Start of SUPPLIED DATA
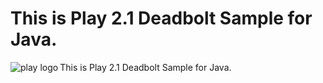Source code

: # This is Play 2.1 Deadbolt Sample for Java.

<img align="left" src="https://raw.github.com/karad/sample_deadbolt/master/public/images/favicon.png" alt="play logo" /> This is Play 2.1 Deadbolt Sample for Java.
End of SUPPLIED DATA
Start of SUPPLIED DATA
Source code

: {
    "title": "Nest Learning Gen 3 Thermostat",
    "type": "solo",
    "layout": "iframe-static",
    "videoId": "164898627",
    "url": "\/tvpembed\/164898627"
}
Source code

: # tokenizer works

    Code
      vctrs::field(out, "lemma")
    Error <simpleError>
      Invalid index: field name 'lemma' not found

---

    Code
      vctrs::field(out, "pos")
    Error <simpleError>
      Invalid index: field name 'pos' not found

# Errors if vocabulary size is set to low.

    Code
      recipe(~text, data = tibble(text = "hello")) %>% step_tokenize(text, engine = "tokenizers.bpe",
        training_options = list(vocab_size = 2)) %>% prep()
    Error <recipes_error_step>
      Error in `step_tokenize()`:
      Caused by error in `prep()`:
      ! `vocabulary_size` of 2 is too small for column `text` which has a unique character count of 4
End of SUPPLIED DATA
* **WHAT YOU HAVE TO DO**
A verbatim transcription is needed of the lines above, starting at the line with "Invalid index: field name 'pos'" and ending at the line with "character count of 4", both included, and of nothing else.

* **TASK SOLUTION**
      Invalid index: field name 'pos' not found

# Errors if vocabulary size is set to low.

    Code
      recipe(~text, data = tibble(text = "hello")) %>% step_tokenize(text, engine = "tokenizers.bpe",
        training_options = list(vocab_size = 2)) %>% prep()
    Error <recipes_error_step>
      Error in `step_tokenize()`:
      Caused by error in `prep()`:
      ! `vocabulary_size` of 2 is too small for column `text` which has a unique character count of 4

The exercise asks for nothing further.